Chronique. Il y a vingt ans, les tours du World Trade Center étaient abattues par des avions. Le pire attentat de l’histoire allait conduire les Etats-Unis et une partie de leurs alliés à se lancer dans la guerre mondiale contre le terrorisme et l’« axe du mal ». Pour les néoconservateurs états-uniens, l’attentat apportait la preuve des thèses avancées par Samuel Huntington en 1996 : le « clash des civilisations » devenait la nouvelle grille de lecture du monde. L’ouvrage fut leur livre de chevet, de même que les opus publiés par Milton Friedman dans les années 1960-1970 furent ceux des reaganiens des années 1980.

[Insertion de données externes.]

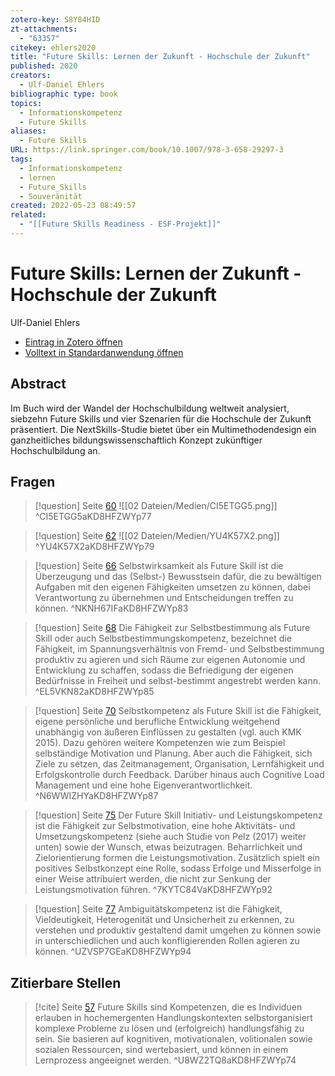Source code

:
 ```yaml
---
zotero-key: S8Y84HID
zt-attachments:
  - "63357"
citekey: ehlers2020
title: "Future Skills: Lernen der Zukunft - Hochschule der Zukunft"
published: 2020
creators:
  - Ulf-Daniel Ehlers
bibliographic type: book
topics:
  - Informationskompetenz
  - Future Skills
aliases:
  - Future Skills
URL: https://link.springer.com/book/10.1007/978-3-658-29297-3
tags:
  - Informationskompetenz
  - lernen
  - Future_Skills
  - Souveränität
created: 2022-05-23 08:49:57
related:
  - "[[Future Skills Readiness - ESF-Projekt]]"
---
```

# Future Skills: Lernen der Zukunft - Hochschule der Zukunft
Ulf-Daniel Ehlers

- [Eintrag in Zotero öffnen](zotero://select/library/items/S8Y84HID) 
- [Volltext in Standardanwendung öffnen](<file:///C:/Users/mittelba/Zotero/miba/storage/KD8HFZWY/Ehlers_2020_Future%20Skills.pdf>)
 
## Abstract
Im Buch wird der Wandel der Hochschulbildung weltweit analysiert, siebzehn Future Skills und vier Szenarien für die Hochschule der Zukunft präsentiert. Die NextSkills-Studie bietet über ein Multimethodendesign ein ganzheitliches bildungswissenschaftlich Konzept zukünftiger Hochschulbildung an.

## Fragen
> [!question]  Seite [60](zotero://open-pdf/library/items/KD8HFZWY?page=77&annotation=CI5ETGG5)
> ![[02 Dateien/Medien/CI5ETGG5.png]]
> ^CI5ETGG5aKD8HFZWYp77

> [!question]  Seite [62](zotero://open-pdf/library/items/KD8HFZWY?page=79&annotation=YU4K57X2)
> ![[02 Dateien/Medien/YU4K57X2.png]]
> ^YU4K57X2aKD8HFZWYp79

> [!question]  Seite [66](zotero://open-pdf/library/items/KD8HFZWY?page=83&annotation=NKNH67IF)
> Selbstwirksamkeit als Future Skill ist die Überzeugung und das (Selbst-) Bewusstsein dafür, die zu bewältigen Aufgaben mit den eigenen Fähigkeiten umsetzen zu können, dabei Verantwortung zu übernehmen und Entscheidungen treffen zu können.
> ^NKNH67IFaKD8HFZWYp83

> [!question]  Seite [68](zotero://open-pdf/library/items/KD8HFZWY?page=85&annotation=EL5VKN82)
> Die Fähigkeit zur Selbstbestimmung als Future Skill oder auch Selbstbestimmungskompetenz, bezeichnet die Fähigkeit, im Spannungsverhältnis von Fremd- und Selbstbestimmung produktiv zu agieren und sich Räume zur eigenen Autonomie und Entwicklung zu schaffen, sodass die Befriedigung der eigenen Bedürfnisse in Freiheit und selbst-bestimmt angestrebt werden kann.
> ^EL5VKN82aKD8HFZWYp85

> [!question]  Seite [70](zotero://open-pdf/library/items/KD8HFZWY?page=87&annotation=N6WWIZHY)
> Selbstkompetenz als Future Skill ist die Fähigkeit, eigene persönliche und berufliche Entwicklung weitgehend unabhängig von äußeren Einflüssen zu gestalten (vgl. auch KMK 2015). Dazu gehören weitere Kompetenzen wie zum Beispiel selbständige Motivation und Planung. Aber auch die Fähigkeit, sich Ziele zu setzen, das Zeitmanagement, Organisation, Lernfähigkeit und Erfolgskontrolle durch Feedback. Darüber hinaus auch Cognitive Load Management und eine hohe Eigenverantwortlichkeit.
> ^N6WWIZHYaKD8HFZWYp87

> [!question]  Seite [75](zotero://open-pdf/library/items/KD8HFZWY?page=92&annotation=7KYTC84V)
> Der Future Skill Initiativ- und Leistungskompetenz ist die Fähigkeit zur Selbstmotivation, eine hohe Aktivitäts- und Umsetzungskompetenz (siehe auch Studie von Pelz (2017) weiter unten) sowie der Wunsch, etwas beizutragen. Beharrlichkeit und Zielorientierung formen die Leistungsmotivation. Zusätzlich spielt ein positives Selbstkonzept eine Rolle, sodass Erfolge und Misserfolge in einer Weise attribuiert werden, die nicht zur Senkung der Leistungsmotivation führen.
> ^7KYTC84VaKD8HFZWYp92

> [!question]  Seite [77](zotero://open-pdf/library/items/KD8HFZWY?page=94&annotation=UZVSP7GE)
> Ambiguitätskompetenz ist die Fähigkeit, Vieldeutigkeit, Heterogenität und Unsicherheit zu erkennen, zu verstehen und produktiv gestaltend damit umgehen zu können sowie in unterschiedlichen und auch konfligierenden Rollen agieren zu können.
> ^UZVSP7GEaKD8HFZWYp94

## Zitierbare Stellen
> [!cite]  Seite [57](zotero://open-pdf/library/items/KD8HFZWY?page=74&annotation=U8WZ2TQ8)
> Future Skills sind Kompetenzen, die es Individuen erlauben in hochemergenten Handlungskontexten selbstorganisiert komplexe Probleme zu lösen und (erfolgreich) handlungsfähig zu sein. Sie basieren auf kognitiven, motivationalen, volitionalen sowie sozialen Ressourcen, sind wertebasiert, und können in einem Lernprozess angeeignet werden.
> ^U8WZ2TQ8aKD8HFZWYp74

Malheureusement, on sait maintenant que le désir de vengeance des Etats-Unis n’a fait qu’exacerber les conflits identitaires. L’invasion de l’Irak en 2003, à grands coups de mensonges d’Etat sur les armes de destruction massive, ne fit que saper la crédibilité des « démocraties ». Avec les images des soldats états-uniens tenant en laisse les prisonniers d’Abou Ghraïb, plus besoin d’agents recruteurs pour les djihadistes. L’usage sans retenue de la force, l’arrogance de l’US Army et les énormes pertes civiles au sein de la population irakienne (au moins 100 000 morts reconnus) firent le reste et contribuèrent puissamment à la décomposition du territoire irako-syrien et à la montée de l’Etat islamique. Le terrible échec en Afghanistan, avec le retour des talibans au pouvoir en août 2021, au terme de vingt ans d’occupation occidentale, conclut symboliquement cette triste séquence.

Objectifs de prospérité

Pour sortir véritablement du 11-Septembre, une nouvelle lecture du monde est nécessaire : il est temps d’abandonner la notion de « guerre des civilisations » et de la remplacer par celles de codéveloppement et de justice globale. Cela passe par des objectifs explicites et vérifiables de prospérité partagée et par la définition d’un nouveau modèle économique, durable et équitable, dans lequel chaque région de la planète peut trouver sa place. Chacun en convient maintenant : l’occupation militaire d’un pays ne fait que renforcer les segments les plus radicaux et les plus réactionnaires et ne peut rien apporter de bon. Le risque est que la vision militaro-autoritaire soit remplacée par une forme de repli isolationniste et d’illusion économique : la libre circulation des biens et des capitaux suffira pour diffuser la richesse. Ce serait oublier le caractère hautement hiérarchique du système économique mondial et le fait que chaque pays ne lutte pas à armes égales.